* Aim of the task *
Please copy out the entries exactly, skipping any pictures.

* Data provided *
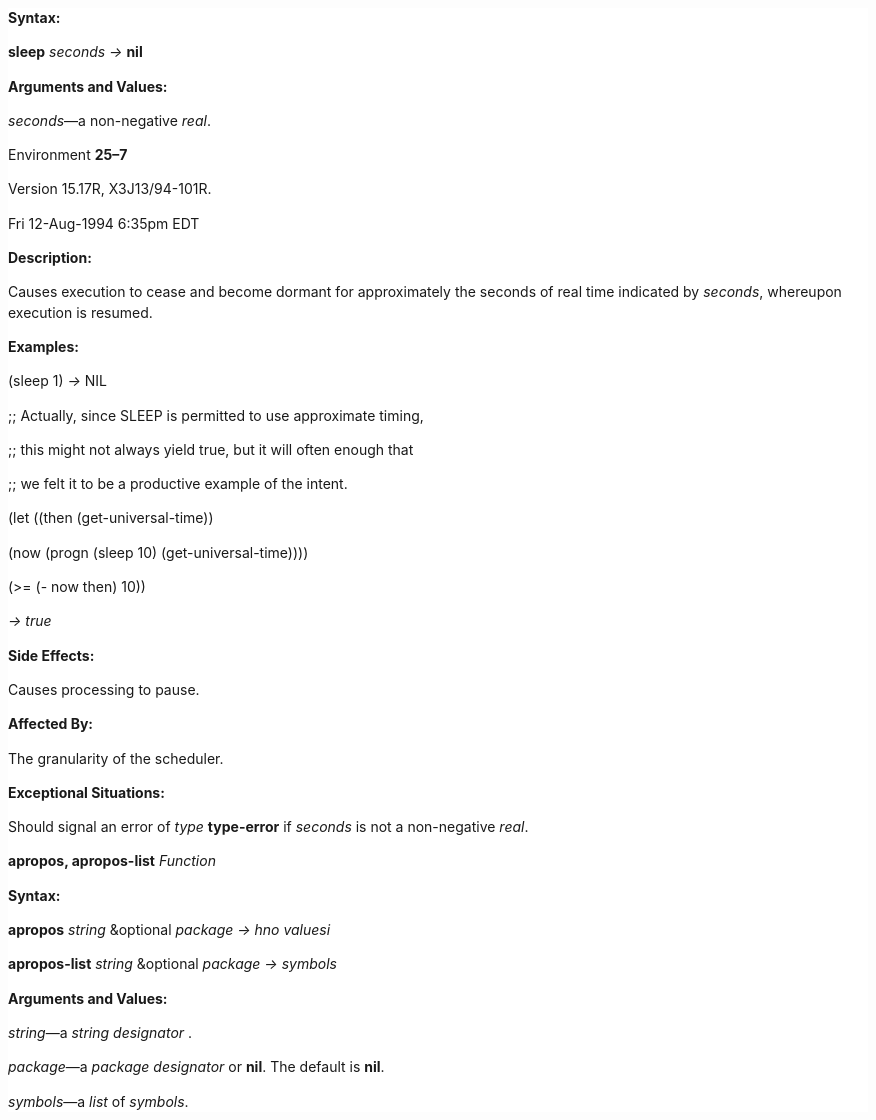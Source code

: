 **Syntax:** 

**sleep** *seconds →* **nil** 

**Arguments and Values:** 

*seconds*—a non-negative *real*. 

Environment **25–7**

Version 15.17R, X3J13/94-101R. 

Fri 12-Aug-1994 6:35pm EDT 

**Description:** 

Causes execution to cease and become dormant for approximately the seconds of real time indicated by *seconds*, whereupon execution is resumed. 

**Examples:** 

(sleep 1) *→* NIL 

;; Actually, since SLEEP is permitted to use approximate timing, 

;; this might not always yield true, but it will often enough that 

;; we felt it to be a productive example of the intent. 

(let ((then (get-universal-time)) 

(now (progn (sleep 10) (get-universal-time)))) 

(\>= (- now then) 10)) 

*→ true* 

**Side Effects:** 

Causes processing to pause. 

**Affected By:** 

The granularity of the scheduler. 

**Exceptional Situations:** 

Should signal an error of *type* **type-error** if *seconds* is not a non-negative *real*. 

**apropos, apropos-list** *Function* 

**Syntax:** 

**apropos** *string* &optional *package → hno valuesi* 

**apropos-list** *string* &optional *package → symbols* 

**Arguments and Values:** 

*string*—a *string designator* . 

*package*—a *package designator* or **nil**. The default is **nil**. 

*symbols*—a *list* of *symbols*. 
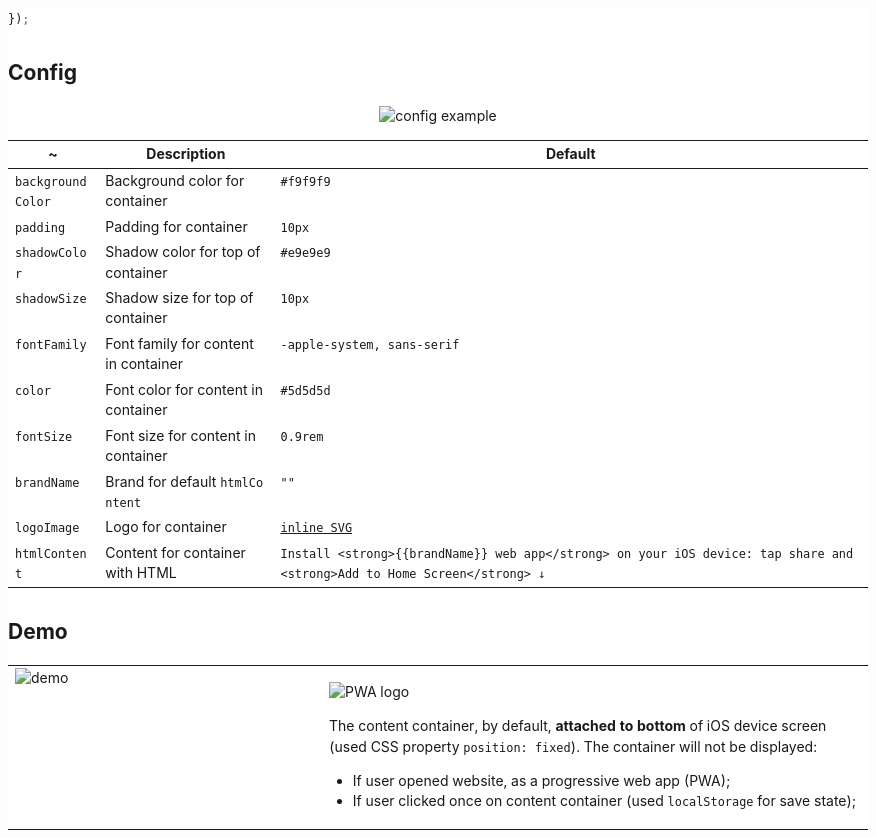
 ```js
});
```

## Config

<p align="center">
  <img width="560px" src="https://user-images.githubusercontent.com/11155743/57544456-0c2f6c80-7360-11e9-96ec-a4ee59d5bbac.jpg" alt="config example"/>
</p>

|~|Description|Default|
|---|---|---|
|`backgroundColor`|Background color for container|`#f9f9f9`|
|`padding`|Padding for container|`10px`|
|`shadowColor`|Shadow color for top of container|`#e9e9e9`|
|`shadowSize`|Shadow size for top of container|`10px`|
|`fontFamily`|Font family for content in container|`-apple-system, sans-serif`|
|`color`|Font color for content in container|`#5d5d5d`|
|`fontSize`|Font size for content in container|`0.9rem`|
|`brandName`|Brand for default `htmlContent`|`""`|
|`logoImage`|Logo for container|[`inline SVG`](https://github.com/koddr/a2hs.js/blob/master/img/pwa_logo.svg)|
|`htmlContent`|Content for container with HTML|`Install <strong>{{brandName}} web app</strong> on your iOS device: tap share and <strong>Add to Home Screen</strong> ↓`|

## Demo

<table border="0">
 <tr border="0">
   <td width="300px" border="0">
     <img width="100%" src="https://user-images.githubusercontent.com/11155743/57539303-e2bc1400-7352-11e9-951c-07bb63b4cb61.gif" alt="demo"/>
   </td>
   <td border="0">
     <p>
       <img src="https://user-images.githubusercontent.com/3104648/28352004-a055292c-6c4b-11e7-9c6b-a94cdc2a5458.png" alt="PWA logo"/>
     </p>
     <p>The content container, by default, <strong>attached to bottom</strong> of iOS device screen (used CSS property <code>position: fixed</code>). The container will not be displayed:</p>
     <ul>
       <li>If user opened website, as a progressive web app (PWA);</li>
       <li>If user clicked once on content container (used <code>localStorage</code> for save state);</li>
     </ul>
   </td>
 </tr>
</table>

* Task solution *
Source code

: **Syntax:** 

**sleep** *seconds →* **nil** 

**Arguments and Values:** 

*seconds*—a non-negative *real*. 

Environment **25–7**

Version 15.17R, X3J13/94-101R. 

Fri 12-Aug-1994 6:35pm EDT 

**Description:** 

Causes execution to cease and become dormant for approximately the seconds of real time indicated by *seconds*, whereupon execution is resumed. 

**Examples:** 

(sleep 1) *→* NIL 

;; Actually, since SLEEP is permitted to use approximate timing, 

;; this might not always yield true, but it will often enough that 

;; we felt it to be a productive example of the intent. 

(let ((then (get-universal-time)) 

(now (progn (sleep 10) (get-universal-time)))) 

(\>= (- now then) 10)) 

*→ true* 

**Side Effects:** 

Causes processing to pause. 

**Affected By:** 

The granularity of the scheduler. 

**Exceptional Situations:** 

Should signal an error of *type* **type-error** if *seconds* is not a non-negative *real*. 

**apropos, apropos-list** *Function* 

**Syntax:** 

**apropos** *string* &optional *package → hno valuesi* 

**apropos-list** *string* &optional *package → symbols* 

**Arguments and Values:** 

*string*—a *string designator* . 

*package*—a *package designator* or **nil**. The default is **nil**. 

*symbols*—a *list* of *symbols*. 
 ```js
});
```

## Config

<p align="center">
  <img width="560px" src="https://user-images.githubusercontent.com/11155743/57544456-0c2f6c80-7360-11e9-96ec-a4ee59d5bbac.jpg" alt="config example"/>
</p>

|~|Description|Default|
|---|---|---|
|`backgroundColor`|Background color for container|`#f9f9f9`|
|`padding`|Padding for container|`10px`|
|`shadowColor`|Shadow color for top of container|`#e9e9e9`|
|`shadowSize`|Shadow size for top of container|`10px`|
|`fontFamily`|Font family for content in container|`-apple-system, sans-serif`|
|`color`|Font color for content in container|`#5d5d5d`|
|`fontSize`|Font size for content in container|`0.9rem`|
|`brandName`|Brand for default `htmlContent`|`""`|
|`logoImage`|Logo for container|[`inline SVG`](https://github.com/koddr/a2hs.js/blob/master/img/pwa_logo.svg)|
|`htmlContent`|Content for container with HTML|`Install <strong>{{brandName}} web app</strong> on your iOS device: tap share and <strong>Add to Home Screen</strong> ↓`|

## Demo

<table border="0">
 <tr border="0">
   <td width="300px" border="0">
     <img width="100%" src="https://user-images.githubusercontent.com/11155743/57539303-e2bc1400-7352-11e9-951c-07bb63b4cb61.gif" alt="demo"/>
   </td>
   <td border="0">
     <p>
       <img src="https://user-images.githubusercontent.com/3104648/28352004-a055292c-6c4b-11e7-9c6b-a94cdc2a5458.png" alt="PWA logo"/>
     </p>
     <p>The content container, by default, <strong>attached to bottom</strong> of iOS device screen (used CSS property <code>position: fixed</code>). The container will not be displayed:</p>
     <ul>
       <li>If user opened website, as a progressive web app (PWA);</li>
       <li>If user clicked once on content container (used <code>localStorage</code> for save state);</li>
     </ul>
   </td>
 </tr>
</table>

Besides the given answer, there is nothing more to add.